==== ENTRIES PROVIDED ====

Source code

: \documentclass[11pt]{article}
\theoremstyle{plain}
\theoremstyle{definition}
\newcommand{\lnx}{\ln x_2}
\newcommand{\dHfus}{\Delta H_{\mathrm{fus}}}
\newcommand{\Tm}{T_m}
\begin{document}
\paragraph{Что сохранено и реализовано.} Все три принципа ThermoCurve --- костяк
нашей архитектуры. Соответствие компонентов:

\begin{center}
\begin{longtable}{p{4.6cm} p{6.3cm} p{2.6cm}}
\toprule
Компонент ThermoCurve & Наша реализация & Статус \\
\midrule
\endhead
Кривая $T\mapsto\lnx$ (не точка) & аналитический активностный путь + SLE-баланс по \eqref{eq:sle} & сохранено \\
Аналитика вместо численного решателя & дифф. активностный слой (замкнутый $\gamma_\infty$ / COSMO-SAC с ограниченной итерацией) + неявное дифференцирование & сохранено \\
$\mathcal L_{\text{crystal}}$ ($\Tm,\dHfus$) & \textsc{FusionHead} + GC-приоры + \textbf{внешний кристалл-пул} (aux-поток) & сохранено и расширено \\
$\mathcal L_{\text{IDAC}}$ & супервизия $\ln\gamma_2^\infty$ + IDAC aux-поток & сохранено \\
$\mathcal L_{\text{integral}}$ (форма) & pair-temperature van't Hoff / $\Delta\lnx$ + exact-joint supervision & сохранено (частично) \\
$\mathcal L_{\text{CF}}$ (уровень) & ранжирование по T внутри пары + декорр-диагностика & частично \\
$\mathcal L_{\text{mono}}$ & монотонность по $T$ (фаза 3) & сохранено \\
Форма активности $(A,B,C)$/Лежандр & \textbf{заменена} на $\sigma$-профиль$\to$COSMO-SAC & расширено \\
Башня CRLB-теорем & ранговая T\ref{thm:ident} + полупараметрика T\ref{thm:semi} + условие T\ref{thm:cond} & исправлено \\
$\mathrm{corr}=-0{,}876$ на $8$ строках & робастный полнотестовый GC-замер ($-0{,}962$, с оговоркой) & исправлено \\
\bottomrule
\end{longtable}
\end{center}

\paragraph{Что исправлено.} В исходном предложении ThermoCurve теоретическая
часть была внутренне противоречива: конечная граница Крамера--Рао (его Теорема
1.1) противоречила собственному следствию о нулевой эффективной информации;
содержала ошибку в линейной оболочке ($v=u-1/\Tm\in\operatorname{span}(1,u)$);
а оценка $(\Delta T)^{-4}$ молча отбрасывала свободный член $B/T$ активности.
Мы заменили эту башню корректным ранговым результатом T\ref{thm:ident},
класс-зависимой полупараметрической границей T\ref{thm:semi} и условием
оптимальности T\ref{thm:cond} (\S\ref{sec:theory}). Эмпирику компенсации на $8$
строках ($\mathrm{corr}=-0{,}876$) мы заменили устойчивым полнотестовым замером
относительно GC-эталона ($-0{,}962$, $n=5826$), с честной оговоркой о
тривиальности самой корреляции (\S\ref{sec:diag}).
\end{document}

====

**WHAT TO PRODUCE:** Nothing but an exact transcription of the records is expected.

**RESULT BELOW:**
Source code

: \documentclass[11pt]{article}
\theoremstyle{plain}
\theoremstyle{definition}
\newcommand{\lnx}{\ln x_2}
\newcommand{\dHfus}{\Delta H_{\mathrm{fus}}}
\newcommand{\Tm}{T_m}
\begin{document}
\paragraph{Что сохранено и реализовано.} Все три принципа ThermoCurve --- костяк
нашей архитектуры. Соответствие компонентов:

\begin{center}
\begin{longtable}{p{4.6cm} p{6.3cm} p{2.6cm}}
\toprule
Компонент ThermoCurve & Наша реализация & Статус \\
\midrule
\endhead
Кривая $T\mapsto\lnx$ (не точка) & аналитический активностный путь + SLE-баланс по \eqref{eq:sle} & сохранено \\
Аналитика вместо численного решателя & дифф. активностный слой (замкнутый $\gamma_\infty$ / COSMO-SAC с ограниченной итерацией) + неявное дифференцирование & сохранено \\
$\mathcal L_{\text{crystal}}$ ($\Tm,\dHfus$) & \textsc{FusionHead} + GC-приоры + \textbf{внешний кристалл-пул} (aux-поток) & сохранено и расширено \\
$\mathcal L_{\text{IDAC}}$ & супервизия $\ln\gamma_2^\infty$ + IDAC aux-поток & сохранено \\
$\mathcal L_{\text{integral}}$ (форма) & pair-temperature van't Hoff / $\Delta\lnx$ + exact-joint supervision & сохранено (частично) \\
$\mathcal L_{\text{CF}}$ (уровень) & ранжирование по T внутри пары + декорр-диагностика & частично \\
$\mathcal L_{\text{mono}}$ & монотонность по $T$ (фаза 3) & сохранено \\
Форма активности $(A,B,C)$/Лежандр & \textbf{заменена} на $\sigma$-профиль$\to$COSMO-SAC & расширено \\
Башня CRLB-теорем & ранговая T\ref{thm:ident} + полупараметрика T\ref{thm:semi} + условие T\ref{thm:cond} & исправлено \\
$\mathrm{corr}=-0{,}876$ на $8$ строках & робастный полнотестовый GC-замер ($-0{,}962$, с оговоркой) & исправлено \\
\bottomrule
\end{longtable}
\end{center}

\paragraph{Что исправлено.} В исходном предложении ThermoCurve теоретическая
часть была внутренне противоречива: конечная граница Крамера--Рао (его Теорема
1.1) противоречила собственному следствию о нулевой эффективной информации;
содержала ошибку в линейной оболочке ($v=u-1/\Tm\in\operatorname{span}(1,u)$);
а оценка $(\Delta T)^{-4}$ молча отбрасывала свободный член $B/T$ активности.
Мы заменили эту башню корректным ранговым результатом T\ref{thm:ident},
класс-зависимой полупараметрической границей T\ref{thm:semi} и условием
оптимальности T\ref{thm:cond} (\S\ref{sec:theory}). Эмпирику компенсации на $8$
строках ($\mathrm{corr}=-0{,}876$) мы заменили устойчивым полнотестовым замером
относительно GC-эталона ($-0{,}962$, $n=5826$), с честной оговоркой о
тривиальности самой корреляции (\S\ref{sec:diag}).
\end{document}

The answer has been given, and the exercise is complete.